Desentralisasi Manajemen Pembangunan Pendidikan
Oleh :
Iman Lesmana

Desentralisasi pendidikan bisa mencakup seluruh substansi atau bidang garapan manajemen pendidikan, dan dapat juga hanya salah satu atau beberapa bidang garapan saja, antara lain kurikulum, tenaga kependidikan, keuangan, dan sarana-prasarana pendidikan. Misi utama desentralisasi dalam manajemen pendidikan ialah untuk menumbuhkembangkan kemandirian masyarakat daerah dalam mengelola pendidikan.
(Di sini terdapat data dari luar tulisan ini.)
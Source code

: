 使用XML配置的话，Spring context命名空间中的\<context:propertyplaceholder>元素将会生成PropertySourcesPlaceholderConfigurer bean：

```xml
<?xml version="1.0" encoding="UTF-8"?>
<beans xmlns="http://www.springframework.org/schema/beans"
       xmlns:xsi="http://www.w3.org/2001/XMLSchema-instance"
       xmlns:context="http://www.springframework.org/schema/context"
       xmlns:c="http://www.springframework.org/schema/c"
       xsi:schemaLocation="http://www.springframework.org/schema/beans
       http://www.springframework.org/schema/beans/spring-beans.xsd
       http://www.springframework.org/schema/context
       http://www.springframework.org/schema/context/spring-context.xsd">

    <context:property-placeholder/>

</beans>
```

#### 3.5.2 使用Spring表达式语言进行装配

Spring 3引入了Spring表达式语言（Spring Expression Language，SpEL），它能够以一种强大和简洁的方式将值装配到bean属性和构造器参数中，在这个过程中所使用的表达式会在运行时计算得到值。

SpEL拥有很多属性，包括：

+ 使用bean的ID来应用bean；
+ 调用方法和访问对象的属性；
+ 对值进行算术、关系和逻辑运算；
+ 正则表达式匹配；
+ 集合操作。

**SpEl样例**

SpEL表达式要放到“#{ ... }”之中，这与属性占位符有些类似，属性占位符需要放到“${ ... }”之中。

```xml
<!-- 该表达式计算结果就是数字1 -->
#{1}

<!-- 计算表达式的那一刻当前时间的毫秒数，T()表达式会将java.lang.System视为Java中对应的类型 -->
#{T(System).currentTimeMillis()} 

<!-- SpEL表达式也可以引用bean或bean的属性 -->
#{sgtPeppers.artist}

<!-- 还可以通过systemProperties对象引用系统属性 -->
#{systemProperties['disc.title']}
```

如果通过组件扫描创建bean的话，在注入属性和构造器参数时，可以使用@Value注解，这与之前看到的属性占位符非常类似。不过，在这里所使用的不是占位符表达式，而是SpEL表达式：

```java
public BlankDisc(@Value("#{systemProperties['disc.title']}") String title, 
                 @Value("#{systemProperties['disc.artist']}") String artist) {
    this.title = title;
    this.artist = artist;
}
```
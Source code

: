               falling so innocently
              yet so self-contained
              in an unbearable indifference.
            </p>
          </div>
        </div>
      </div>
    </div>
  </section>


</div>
Artinya, tugas  utama dalam desentralisasi manajemen pendidikan di daerah harus diprioritaskan pada upaya meningkatkan pratisipasi masyarakat dalam penyelenggaraan pendidikan.
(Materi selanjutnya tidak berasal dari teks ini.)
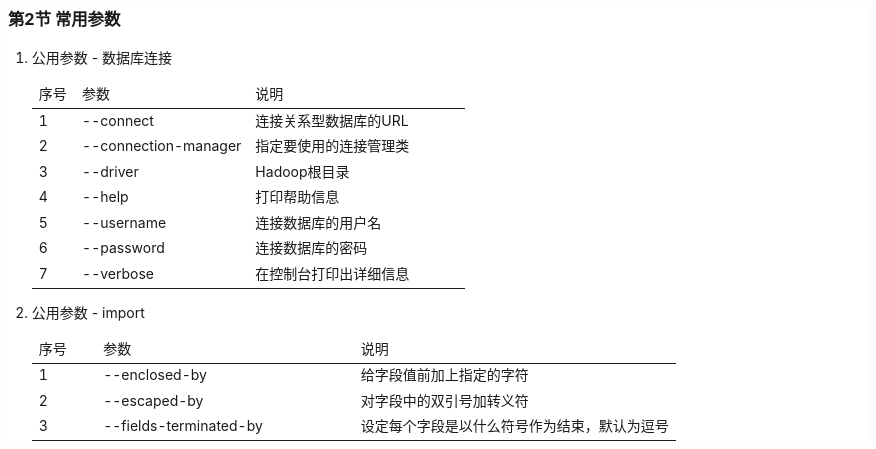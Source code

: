 ### 第2节 常用参数

1. 公用参数 - 数据库连接

   <table>
     <thead>
       <tr>
         <td width="10%">序号</td>
         <td width="40%">参数</td>
         <td width="50%">说明</td>
       </tr>
     </thead>
     <tbody>
       <tr>
         <td>1</td><td>--connect</td>
         <td>连接关系型数据库的URL</td>
       </tr>
       <tr>
         <td>2</td><td>--connection-manager</td>
         <td>指定要使用的连接管理类</td>
       </tr>
       <tr>
         <td>3</td><td>--driver</td>
         <td>Hadoop根目录</td>
       </tr>
       <tr>
         <td>4</td><td>--help</td>
         <td>打印帮助信息</td>
       </tr>
       <tr>
         <td>5</td><td>--username</td>
         <td>连接数据库的用户名 </td>
       </tr>
       <tr>
         <td>6</td><td>--password </td>
         <td>连接数据库的密码</td>
       </tr>
       <tr>
         <td>7</td><td>--verbose</td>
         <td>在控制台打印出详细信息</td>
       </tr>
     </tbody>
   </table>

2. 公用参数 - import

   <table>
     <thead>
       <td width="10%">序号</td>
       <td width="40%">参数</td>
       <td width="50%">说明</td>
     </thead>
     <tbody>
       <tr>
         <td>1</td><td>--enclosed-by</td>
         <td>给字段值前加上指定的字符</td>
       </tr>
       <tr>
         <td>2</td><td>--escaped-by</td>
         <td>对字段中的双引号加转义符</td>
       </tr>
       <tr>
         <td>3</td><td>--fields-terminated-by</td>
         <td>设定每个字段是以什么符号作为结束，默认为逗号</td>
       </tr>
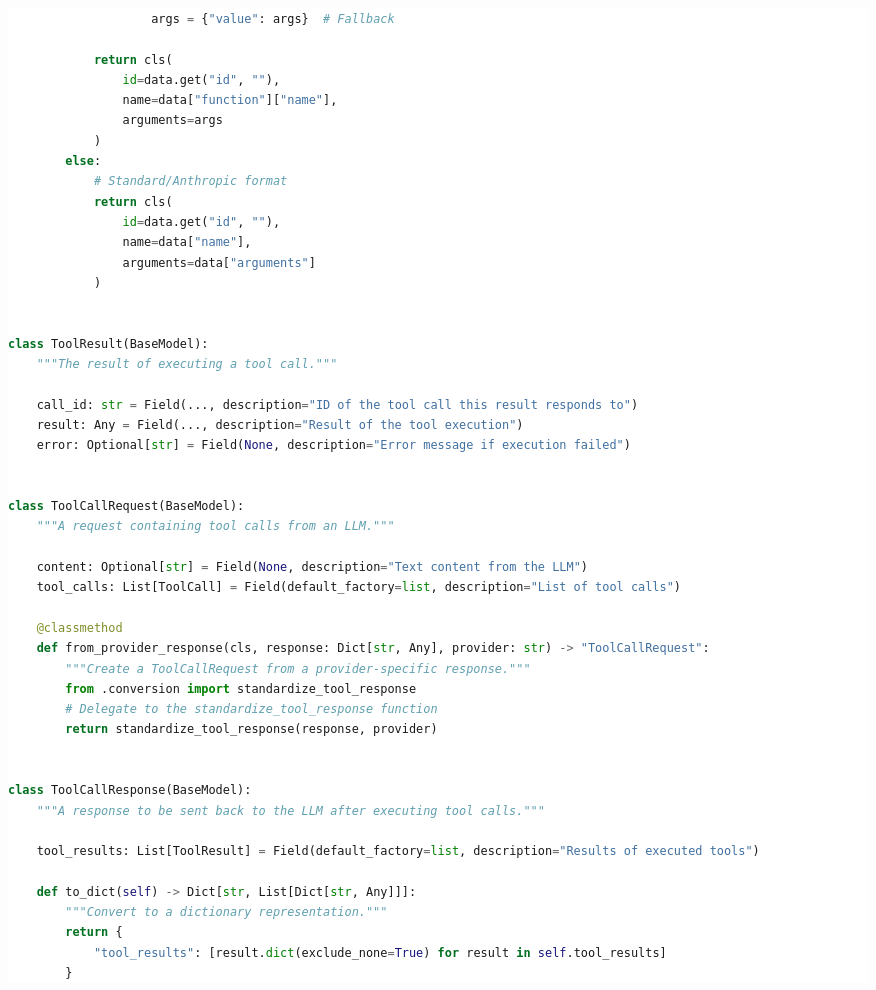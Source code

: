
 ```python
                    args = {"value": args}  # Fallback
            
            return cls(
                id=data.get("id", ""),
                name=data["function"]["name"],
                arguments=args
            )
        else:
            # Standard/Anthropic format
            return cls(
                id=data.get("id", ""),
                name=data["name"],
                arguments=data["arguments"]
            )


class ToolResult(BaseModel):
    """The result of executing a tool call."""
    
    call_id: str = Field(..., description="ID of the tool call this result responds to")
    result: Any = Field(..., description="Result of the tool execution")
    error: Optional[str] = Field(None, description="Error message if execution failed")


class ToolCallRequest(BaseModel):
    """A request containing tool calls from an LLM."""
    
    content: Optional[str] = Field(None, description="Text content from the LLM")
    tool_calls: List[ToolCall] = Field(default_factory=list, description="List of tool calls")
    
    @classmethod
    def from_provider_response(cls, response: Dict[str, Any], provider: str) -> "ToolCallRequest":
        """Create a ToolCallRequest from a provider-specific response."""
        from .conversion import standardize_tool_response
        # Delegate to the standardize_tool_response function
        return standardize_tool_response(response, provider)


class ToolCallResponse(BaseModel):
    """A response to be sent back to the LLM after executing tool calls."""
    
    tool_results: List[ToolResult] = Field(default_factory=list, description="Results of executed tools")
    
    def to_dict(self) -> Dict[str, List[Dict[str, Any]]]:
        """Convert to a dictionary representation."""
        return {
            "tool_results": [result.dict(exclude_none=True) for result in self.tool_results]
        }
```
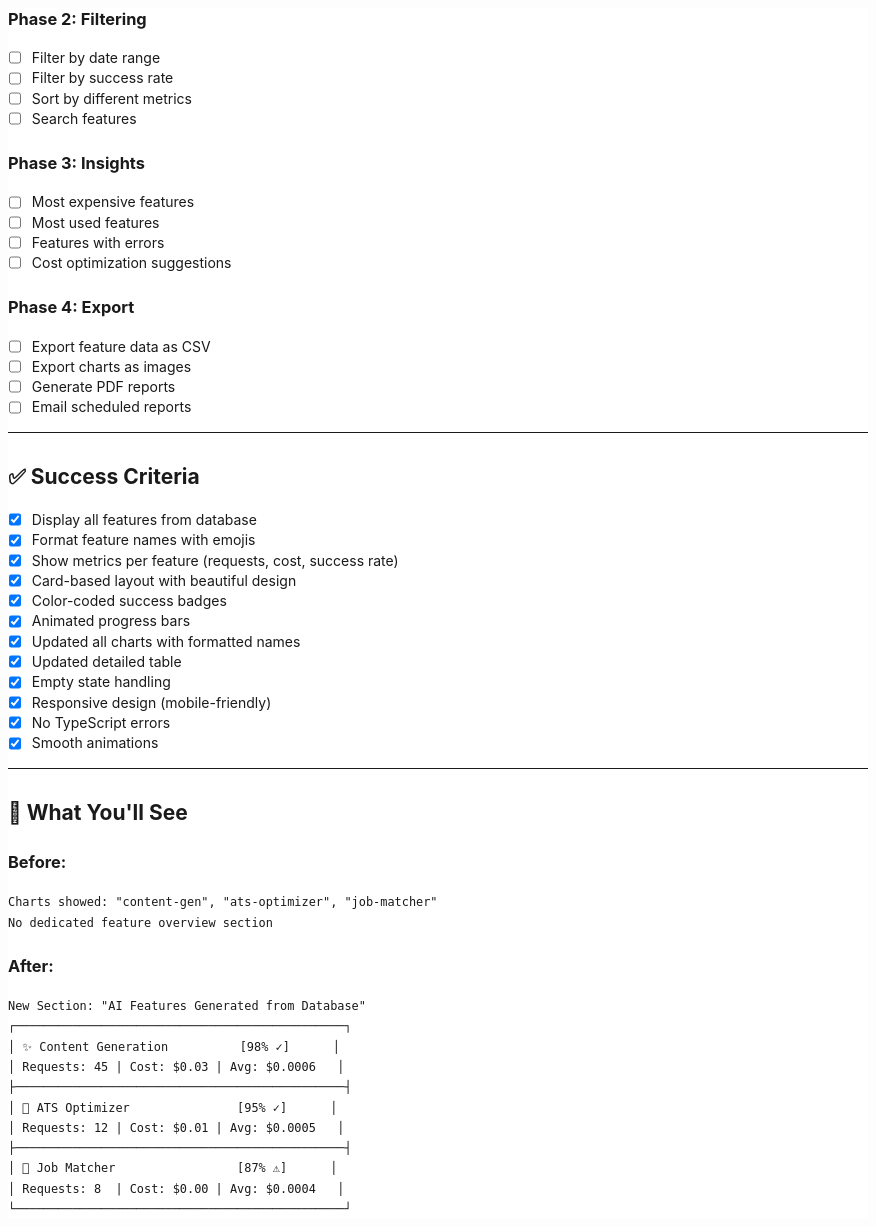 ### **Phase 2: Filtering**

- [ ] Filter by date range
- [ ] Filter by success rate
- [ ] Sort by different metrics
- [ ] Search features

### **Phase 3: Insights**

- [ ] Most expensive features
- [ ] Most used features
- [ ] Features with errors
- [ ] Cost optimization suggestions

### **Phase 4: Export**

- [ ] Export feature data as CSV
- [ ] Export charts as images
- [ ] Generate PDF reports
- [ ] Email scheduled reports

---

## ✅ Success Criteria

- [x] Display all features from database
- [x] Format feature names with emojis
- [x] Show metrics per feature (requests, cost, success rate)
- [x] Card-based layout with beautiful design
- [x] Color-coded success badges
- [x] Animated progress bars
- [x] Updated all charts with formatted names
- [x] Updated detailed table
- [x] Empty state handling
- [x] Responsive design (mobile-friendly)
- [x] No TypeScript errors
- [x] Smooth animations

---

## 🎉 What You'll See

### **Before:**

```
Charts showed: "content-gen", "ats-optimizer", "job-matcher"
No dedicated feature overview section
```

### **After:**

```
New Section: "AI Features Generated from Database"
┌──────────────────────────────────────────────┐
│ ✨ Content Generation          [98% ✓]      │
│ Requests: 45 | Cost: $0.03 | Avg: $0.0006   │
├──────────────────────────────────────────────┤
│ 🎯 ATS Optimizer               [95% ✓]      │
│ Requests: 12 | Cost: $0.01 | Avg: $0.0005   │
├──────────────────────────────────────────────┤
│ 💼 Job Matcher                 [87% ⚠]      │
│ Requests: 8  | Cost: $0.00 | Avg: $0.0004   │
└──────────────────────────────────────────────┘

```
Terlepas dari bidang garapan mana yang didesentralisasikan, sebetulnya aspek utama yang perlu disiapkan ialah adanya deregulasi peraturan perundang-undangan sebagai produk dari kebijakan nasional yang dijadikan perangkat kendali sistem manajemen, sekaligus yang mengatur isi dan luas kewenangan setiap bidang garapan yang didesentralisasikan. Aspek inilah yang akan memberi corak, jenis dan bentuk-bentuk desentralisasi dalam manajemen pendidikan. Artinya,  substansi desentralisasi manajemen pendidikan harus pula menyertakan peraturan perundang-undangan yang mengatur batas-batas kewenangan pangkal, bidang garapan mana yang secara mandiri menjadi hak, bidang garapan mana yang menjadi kewajiban, bidang mana yang menjadi kewenangan tambahan, bagaimana hak dan kewajiban tersebut dipertanggungjawabkan, serta bagaimana peraturan perundang-undangan tersebut mengikat secara hukum terhadap bidang-bidang garapan manajemen pendidikan yang didesentralisasikan itu.
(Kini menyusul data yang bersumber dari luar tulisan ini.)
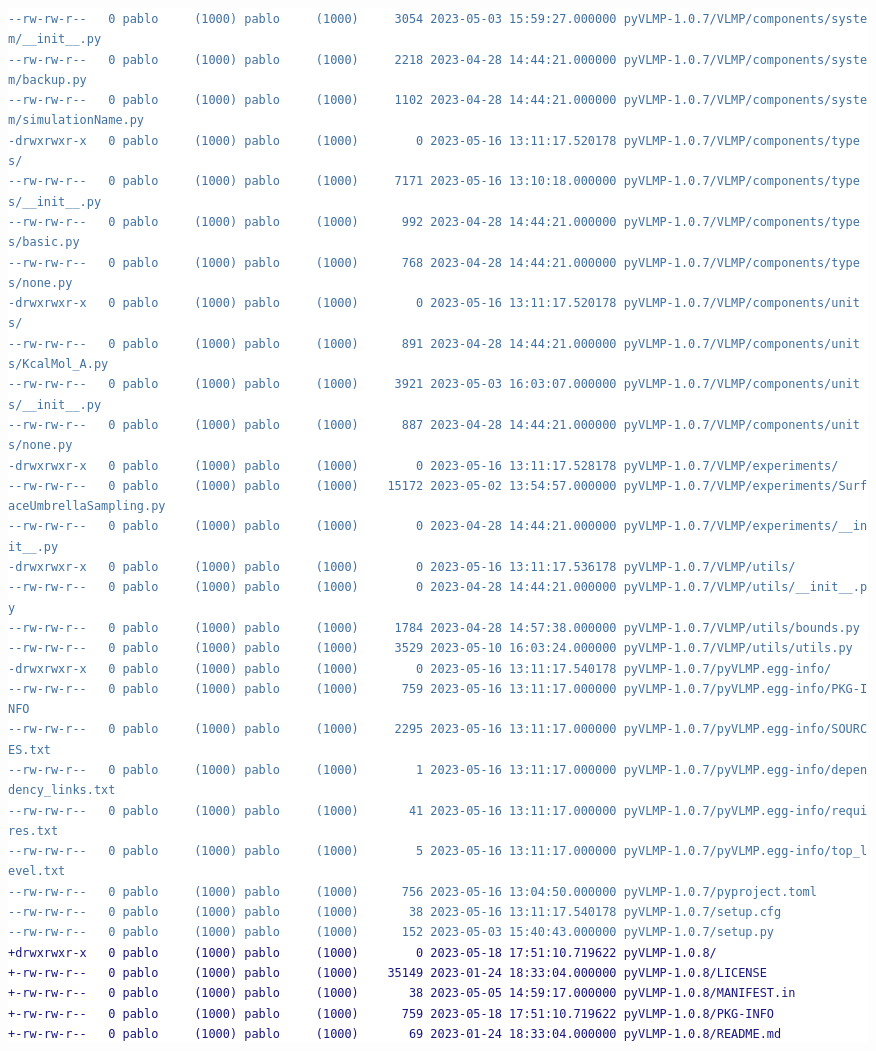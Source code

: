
 ```diff
--rw-rw-r--   0 pablo     (1000) pablo     (1000)     3054 2023-05-03 15:59:27.000000 pyVLMP-1.0.7/VLMP/components/system/__init__.py
--rw-rw-r--   0 pablo     (1000) pablo     (1000)     2218 2023-04-28 14:44:21.000000 pyVLMP-1.0.7/VLMP/components/system/backup.py
--rw-rw-r--   0 pablo     (1000) pablo     (1000)     1102 2023-04-28 14:44:21.000000 pyVLMP-1.0.7/VLMP/components/system/simulationName.py
-drwxrwxr-x   0 pablo     (1000) pablo     (1000)        0 2023-05-16 13:11:17.520178 pyVLMP-1.0.7/VLMP/components/types/
--rw-rw-r--   0 pablo     (1000) pablo     (1000)     7171 2023-05-16 13:10:18.000000 pyVLMP-1.0.7/VLMP/components/types/__init__.py
--rw-rw-r--   0 pablo     (1000) pablo     (1000)      992 2023-04-28 14:44:21.000000 pyVLMP-1.0.7/VLMP/components/types/basic.py
--rw-rw-r--   0 pablo     (1000) pablo     (1000)      768 2023-04-28 14:44:21.000000 pyVLMP-1.0.7/VLMP/components/types/none.py
-drwxrwxr-x   0 pablo     (1000) pablo     (1000)        0 2023-05-16 13:11:17.520178 pyVLMP-1.0.7/VLMP/components/units/
--rw-rw-r--   0 pablo     (1000) pablo     (1000)      891 2023-04-28 14:44:21.000000 pyVLMP-1.0.7/VLMP/components/units/KcalMol_A.py
--rw-rw-r--   0 pablo     (1000) pablo     (1000)     3921 2023-05-03 16:03:07.000000 pyVLMP-1.0.7/VLMP/components/units/__init__.py
--rw-rw-r--   0 pablo     (1000) pablo     (1000)      887 2023-04-28 14:44:21.000000 pyVLMP-1.0.7/VLMP/components/units/none.py
-drwxrwxr-x   0 pablo     (1000) pablo     (1000)        0 2023-05-16 13:11:17.528178 pyVLMP-1.0.7/VLMP/experiments/
--rw-rw-r--   0 pablo     (1000) pablo     (1000)    15172 2023-05-02 13:54:57.000000 pyVLMP-1.0.7/VLMP/experiments/SurfaceUmbrellaSampling.py
--rw-rw-r--   0 pablo     (1000) pablo     (1000)        0 2023-04-28 14:44:21.000000 pyVLMP-1.0.7/VLMP/experiments/__init__.py
-drwxrwxr-x   0 pablo     (1000) pablo     (1000)        0 2023-05-16 13:11:17.536178 pyVLMP-1.0.7/VLMP/utils/
--rw-rw-r--   0 pablo     (1000) pablo     (1000)        0 2023-04-28 14:44:21.000000 pyVLMP-1.0.7/VLMP/utils/__init__.py
--rw-rw-r--   0 pablo     (1000) pablo     (1000)     1784 2023-04-28 14:57:38.000000 pyVLMP-1.0.7/VLMP/utils/bounds.py
--rw-rw-r--   0 pablo     (1000) pablo     (1000)     3529 2023-05-10 16:03:24.000000 pyVLMP-1.0.7/VLMP/utils/utils.py
-drwxrwxr-x   0 pablo     (1000) pablo     (1000)        0 2023-05-16 13:11:17.540178 pyVLMP-1.0.7/pyVLMP.egg-info/
--rw-rw-r--   0 pablo     (1000) pablo     (1000)      759 2023-05-16 13:11:17.000000 pyVLMP-1.0.7/pyVLMP.egg-info/PKG-INFO
--rw-rw-r--   0 pablo     (1000) pablo     (1000)     2295 2023-05-16 13:11:17.000000 pyVLMP-1.0.7/pyVLMP.egg-info/SOURCES.txt
--rw-rw-r--   0 pablo     (1000) pablo     (1000)        1 2023-05-16 13:11:17.000000 pyVLMP-1.0.7/pyVLMP.egg-info/dependency_links.txt
--rw-rw-r--   0 pablo     (1000) pablo     (1000)       41 2023-05-16 13:11:17.000000 pyVLMP-1.0.7/pyVLMP.egg-info/requires.txt
--rw-rw-r--   0 pablo     (1000) pablo     (1000)        5 2023-05-16 13:11:17.000000 pyVLMP-1.0.7/pyVLMP.egg-info/top_level.txt
--rw-rw-r--   0 pablo     (1000) pablo     (1000)      756 2023-05-16 13:04:50.000000 pyVLMP-1.0.7/pyproject.toml
--rw-rw-r--   0 pablo     (1000) pablo     (1000)       38 2023-05-16 13:11:17.540178 pyVLMP-1.0.7/setup.cfg
--rw-rw-r--   0 pablo     (1000) pablo     (1000)      152 2023-05-03 15:40:43.000000 pyVLMP-1.0.7/setup.py
+drwxrwxr-x   0 pablo     (1000) pablo     (1000)        0 2023-05-18 17:51:10.719622 pyVLMP-1.0.8/
+-rw-rw-r--   0 pablo     (1000) pablo     (1000)    35149 2023-01-24 18:33:04.000000 pyVLMP-1.0.8/LICENSE
+-rw-rw-r--   0 pablo     (1000) pablo     (1000)       38 2023-05-05 14:59:17.000000 pyVLMP-1.0.8/MANIFEST.in
+-rw-rw-r--   0 pablo     (1000) pablo     (1000)      759 2023-05-18 17:51:10.719622 pyVLMP-1.0.8/PKG-INFO
+-rw-rw-r--   0 pablo     (1000) pablo     (1000)       69 2023-01-24 18:33:04.000000 pyVLMP-1.0.8/README.md
```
1.          Desentralisasi Perundang-undangan Pendidikan
Bidang hukum dan perundang-undangan dalam konteks desentralisasi manajemen pendidikan, saya anggap paling krusial karena aspek ini merupakan  perangkat kendali manajemen yang akan menentukan isi dan luas wewenang dan tanggung jawab untuk melaksanakan setiap bidang tugas yang didesentralisasikan. Artinya, setiap penataan organisasi dan manajemen sebagai konsekuensi dari wewenang yang diterima, tidak terlepas dari adanya asas legalitas sebagai landasan berpijak dalam membangun perangkat-perangkat operasional organisasi dan manajemen yang accountable bagi kepentingan masyarakat, sekaligus untuk memenuhi kebutuhan masyarakatnya. Dengan demikian, maka salah satu keberhasilan dalam desentralisasi manajemen pendidikan tergantung pada dukungan peraturan perundang-undangan.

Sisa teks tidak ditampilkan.